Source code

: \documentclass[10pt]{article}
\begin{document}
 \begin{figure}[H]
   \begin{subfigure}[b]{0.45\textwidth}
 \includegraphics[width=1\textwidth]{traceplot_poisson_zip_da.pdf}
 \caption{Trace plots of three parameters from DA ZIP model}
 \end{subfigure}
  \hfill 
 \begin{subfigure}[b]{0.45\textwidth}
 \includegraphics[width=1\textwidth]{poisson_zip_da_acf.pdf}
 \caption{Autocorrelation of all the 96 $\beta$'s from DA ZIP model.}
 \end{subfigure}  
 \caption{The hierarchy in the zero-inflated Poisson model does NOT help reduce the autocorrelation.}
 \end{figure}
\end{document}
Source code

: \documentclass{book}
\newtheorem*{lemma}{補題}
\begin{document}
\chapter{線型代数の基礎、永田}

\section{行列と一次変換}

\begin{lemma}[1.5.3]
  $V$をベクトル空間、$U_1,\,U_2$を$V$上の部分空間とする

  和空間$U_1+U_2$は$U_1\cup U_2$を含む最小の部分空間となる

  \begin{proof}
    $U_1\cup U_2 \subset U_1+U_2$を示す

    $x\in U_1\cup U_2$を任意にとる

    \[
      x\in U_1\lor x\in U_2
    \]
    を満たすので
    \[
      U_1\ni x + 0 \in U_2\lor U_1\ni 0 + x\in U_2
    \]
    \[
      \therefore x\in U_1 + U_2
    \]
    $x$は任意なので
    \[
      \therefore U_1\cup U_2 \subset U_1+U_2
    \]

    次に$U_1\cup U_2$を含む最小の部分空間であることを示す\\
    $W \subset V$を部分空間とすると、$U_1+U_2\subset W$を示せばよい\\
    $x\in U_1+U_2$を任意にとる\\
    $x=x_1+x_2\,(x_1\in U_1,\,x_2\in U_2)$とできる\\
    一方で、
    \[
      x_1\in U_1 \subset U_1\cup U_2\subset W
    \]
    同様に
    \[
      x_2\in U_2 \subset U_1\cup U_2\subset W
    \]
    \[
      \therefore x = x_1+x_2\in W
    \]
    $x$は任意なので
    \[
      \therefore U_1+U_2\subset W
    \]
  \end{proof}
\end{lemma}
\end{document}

· · · · ·

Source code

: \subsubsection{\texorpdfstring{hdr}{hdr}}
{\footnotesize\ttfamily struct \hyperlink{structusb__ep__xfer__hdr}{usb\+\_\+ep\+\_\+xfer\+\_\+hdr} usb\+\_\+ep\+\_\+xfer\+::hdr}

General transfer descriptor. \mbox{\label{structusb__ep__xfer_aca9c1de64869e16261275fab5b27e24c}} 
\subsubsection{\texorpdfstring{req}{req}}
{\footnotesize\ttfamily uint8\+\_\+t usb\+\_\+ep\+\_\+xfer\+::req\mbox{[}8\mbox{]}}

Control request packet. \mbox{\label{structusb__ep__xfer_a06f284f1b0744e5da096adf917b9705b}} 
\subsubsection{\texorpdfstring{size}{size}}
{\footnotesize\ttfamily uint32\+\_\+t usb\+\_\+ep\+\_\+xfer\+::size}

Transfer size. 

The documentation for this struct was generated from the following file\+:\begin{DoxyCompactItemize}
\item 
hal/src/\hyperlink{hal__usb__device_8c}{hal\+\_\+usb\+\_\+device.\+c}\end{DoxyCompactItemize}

· · · · ·

Find the word "DoxyCompactItemize" in the material, then list each line that holds it.

● Response to the exercise
The documentation for this struct was generated from the following file\+:\begin{DoxyCompactItemize}
hal/src/\hyperlink{hal__usb__device_8c}{hal\+\_\+usb\+\_\+device.\+c}\end{DoxyCompactItemize}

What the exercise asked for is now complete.